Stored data
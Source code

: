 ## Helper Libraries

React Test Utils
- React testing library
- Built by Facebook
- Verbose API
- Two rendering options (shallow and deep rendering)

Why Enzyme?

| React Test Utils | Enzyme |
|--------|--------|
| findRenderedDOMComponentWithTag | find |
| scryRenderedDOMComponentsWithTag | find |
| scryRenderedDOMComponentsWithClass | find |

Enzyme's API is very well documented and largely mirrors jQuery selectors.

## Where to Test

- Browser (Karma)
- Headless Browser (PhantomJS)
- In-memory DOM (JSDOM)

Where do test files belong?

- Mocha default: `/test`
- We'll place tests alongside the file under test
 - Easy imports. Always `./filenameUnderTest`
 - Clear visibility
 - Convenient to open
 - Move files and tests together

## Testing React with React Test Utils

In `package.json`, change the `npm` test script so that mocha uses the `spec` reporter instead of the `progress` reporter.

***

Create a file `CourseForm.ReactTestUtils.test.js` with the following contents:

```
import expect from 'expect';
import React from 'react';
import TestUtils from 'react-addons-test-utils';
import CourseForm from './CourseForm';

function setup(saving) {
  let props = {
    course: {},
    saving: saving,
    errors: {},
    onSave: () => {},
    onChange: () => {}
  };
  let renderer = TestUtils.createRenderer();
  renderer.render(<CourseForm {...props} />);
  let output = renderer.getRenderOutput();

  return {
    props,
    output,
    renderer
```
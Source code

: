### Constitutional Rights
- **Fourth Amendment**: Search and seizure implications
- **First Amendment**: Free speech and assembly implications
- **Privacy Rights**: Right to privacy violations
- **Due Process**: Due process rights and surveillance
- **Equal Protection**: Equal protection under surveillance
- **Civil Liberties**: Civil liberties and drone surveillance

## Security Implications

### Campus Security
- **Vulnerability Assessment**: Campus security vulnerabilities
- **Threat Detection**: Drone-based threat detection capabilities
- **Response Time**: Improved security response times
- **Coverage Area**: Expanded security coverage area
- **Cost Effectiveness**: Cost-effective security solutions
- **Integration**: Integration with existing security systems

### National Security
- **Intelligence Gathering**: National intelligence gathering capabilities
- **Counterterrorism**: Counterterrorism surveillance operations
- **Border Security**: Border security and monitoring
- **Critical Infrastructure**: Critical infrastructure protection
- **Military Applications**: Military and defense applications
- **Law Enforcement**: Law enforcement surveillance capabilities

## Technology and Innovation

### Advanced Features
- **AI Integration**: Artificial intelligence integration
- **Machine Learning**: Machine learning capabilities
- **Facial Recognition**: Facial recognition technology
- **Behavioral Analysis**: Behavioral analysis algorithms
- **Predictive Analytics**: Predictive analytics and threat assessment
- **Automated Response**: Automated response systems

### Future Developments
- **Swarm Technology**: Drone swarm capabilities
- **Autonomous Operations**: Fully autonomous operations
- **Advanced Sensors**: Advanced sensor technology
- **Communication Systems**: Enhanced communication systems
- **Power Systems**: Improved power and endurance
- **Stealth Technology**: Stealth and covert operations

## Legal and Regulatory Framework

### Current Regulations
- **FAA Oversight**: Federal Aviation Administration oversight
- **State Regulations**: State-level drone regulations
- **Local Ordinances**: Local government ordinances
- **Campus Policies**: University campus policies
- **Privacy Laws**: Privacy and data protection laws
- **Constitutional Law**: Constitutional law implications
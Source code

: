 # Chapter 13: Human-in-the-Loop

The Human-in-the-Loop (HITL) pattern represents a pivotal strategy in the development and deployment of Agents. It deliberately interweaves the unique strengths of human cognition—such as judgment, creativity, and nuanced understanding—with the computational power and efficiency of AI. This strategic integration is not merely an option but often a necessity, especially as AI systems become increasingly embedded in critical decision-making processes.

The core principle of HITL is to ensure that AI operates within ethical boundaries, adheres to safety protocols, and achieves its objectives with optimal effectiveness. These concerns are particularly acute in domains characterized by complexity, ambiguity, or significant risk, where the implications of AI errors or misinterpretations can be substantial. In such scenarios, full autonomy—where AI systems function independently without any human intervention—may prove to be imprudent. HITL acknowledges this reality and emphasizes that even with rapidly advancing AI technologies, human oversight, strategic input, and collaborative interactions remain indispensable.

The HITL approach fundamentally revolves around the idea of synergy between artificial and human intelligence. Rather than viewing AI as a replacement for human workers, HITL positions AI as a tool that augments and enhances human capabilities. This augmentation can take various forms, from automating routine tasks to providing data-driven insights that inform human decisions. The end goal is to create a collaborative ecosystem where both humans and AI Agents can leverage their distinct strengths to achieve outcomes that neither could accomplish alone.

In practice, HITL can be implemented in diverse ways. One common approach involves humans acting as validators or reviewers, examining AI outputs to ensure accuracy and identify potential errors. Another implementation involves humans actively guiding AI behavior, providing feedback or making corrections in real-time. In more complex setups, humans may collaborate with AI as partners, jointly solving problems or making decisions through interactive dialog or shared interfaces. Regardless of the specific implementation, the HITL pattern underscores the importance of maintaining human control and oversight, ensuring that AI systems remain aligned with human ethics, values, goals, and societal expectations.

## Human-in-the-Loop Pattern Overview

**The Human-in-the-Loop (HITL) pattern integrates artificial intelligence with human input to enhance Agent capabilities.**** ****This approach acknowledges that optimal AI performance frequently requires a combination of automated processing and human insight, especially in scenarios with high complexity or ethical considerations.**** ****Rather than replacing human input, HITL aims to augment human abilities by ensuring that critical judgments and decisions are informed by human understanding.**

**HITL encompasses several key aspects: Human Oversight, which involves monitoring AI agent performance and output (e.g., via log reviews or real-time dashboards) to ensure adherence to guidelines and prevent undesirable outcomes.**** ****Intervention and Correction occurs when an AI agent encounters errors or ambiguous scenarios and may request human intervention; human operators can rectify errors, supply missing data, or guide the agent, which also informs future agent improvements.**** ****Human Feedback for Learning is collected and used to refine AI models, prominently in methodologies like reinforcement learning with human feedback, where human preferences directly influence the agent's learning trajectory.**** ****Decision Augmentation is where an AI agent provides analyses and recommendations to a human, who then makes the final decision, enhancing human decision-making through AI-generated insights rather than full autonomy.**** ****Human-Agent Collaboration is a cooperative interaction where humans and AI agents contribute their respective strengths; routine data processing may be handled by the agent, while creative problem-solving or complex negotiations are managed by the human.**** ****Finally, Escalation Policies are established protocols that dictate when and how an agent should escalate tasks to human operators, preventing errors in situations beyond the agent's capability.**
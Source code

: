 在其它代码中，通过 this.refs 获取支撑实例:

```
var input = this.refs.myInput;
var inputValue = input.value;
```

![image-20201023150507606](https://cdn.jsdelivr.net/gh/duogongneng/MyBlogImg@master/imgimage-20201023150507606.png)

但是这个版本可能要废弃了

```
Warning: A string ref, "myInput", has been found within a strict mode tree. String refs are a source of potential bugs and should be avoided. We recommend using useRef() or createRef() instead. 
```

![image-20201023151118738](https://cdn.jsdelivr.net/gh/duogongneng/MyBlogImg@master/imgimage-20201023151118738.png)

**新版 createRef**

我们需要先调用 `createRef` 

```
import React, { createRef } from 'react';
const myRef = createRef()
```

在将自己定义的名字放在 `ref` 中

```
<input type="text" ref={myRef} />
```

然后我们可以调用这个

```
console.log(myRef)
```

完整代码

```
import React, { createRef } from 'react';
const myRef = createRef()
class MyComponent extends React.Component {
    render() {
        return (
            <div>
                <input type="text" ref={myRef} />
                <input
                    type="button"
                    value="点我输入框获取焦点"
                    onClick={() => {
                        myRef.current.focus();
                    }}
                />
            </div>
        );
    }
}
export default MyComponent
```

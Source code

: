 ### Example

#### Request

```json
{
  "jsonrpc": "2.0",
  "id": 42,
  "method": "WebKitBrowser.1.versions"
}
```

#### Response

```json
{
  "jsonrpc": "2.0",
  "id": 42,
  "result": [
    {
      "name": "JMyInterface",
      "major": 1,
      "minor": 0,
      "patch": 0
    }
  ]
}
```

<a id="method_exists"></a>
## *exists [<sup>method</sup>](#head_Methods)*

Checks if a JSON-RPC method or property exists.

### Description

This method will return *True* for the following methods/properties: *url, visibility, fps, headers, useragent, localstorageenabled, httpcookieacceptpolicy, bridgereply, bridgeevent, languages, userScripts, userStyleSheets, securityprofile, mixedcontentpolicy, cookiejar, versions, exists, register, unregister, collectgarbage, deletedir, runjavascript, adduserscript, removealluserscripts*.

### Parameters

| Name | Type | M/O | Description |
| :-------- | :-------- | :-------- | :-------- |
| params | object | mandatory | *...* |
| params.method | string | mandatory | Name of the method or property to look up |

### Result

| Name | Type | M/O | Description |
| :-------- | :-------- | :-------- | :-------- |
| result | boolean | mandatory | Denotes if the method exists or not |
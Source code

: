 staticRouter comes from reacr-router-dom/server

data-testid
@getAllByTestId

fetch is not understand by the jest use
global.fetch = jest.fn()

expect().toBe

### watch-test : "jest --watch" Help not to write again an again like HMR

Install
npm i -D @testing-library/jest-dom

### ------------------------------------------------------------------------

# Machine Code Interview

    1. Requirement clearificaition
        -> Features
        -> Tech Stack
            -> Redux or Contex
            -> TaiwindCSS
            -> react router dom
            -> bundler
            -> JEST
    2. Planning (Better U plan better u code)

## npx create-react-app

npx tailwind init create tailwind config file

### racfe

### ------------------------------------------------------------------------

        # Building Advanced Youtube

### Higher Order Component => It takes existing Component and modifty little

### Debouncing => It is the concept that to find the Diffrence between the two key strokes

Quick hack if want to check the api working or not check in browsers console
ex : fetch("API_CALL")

*WHAT THE TASK ASKS:*
The first line of the entries above and every line after it, up to and including the line with "findRenderedDOMComponentWithTag | find |", should be set down exactly.

*ANSWER SPACE:*
Source code

: ## Helper Libraries

React Test Utils
- React testing library
- Built by Facebook
- Verbose API
- Two rendering options (shallow and deep rendering)

Why Enzyme?

| React Test Utils | Enzyme |
|--------|--------|
| findRenderedDOMComponentWithTag | find |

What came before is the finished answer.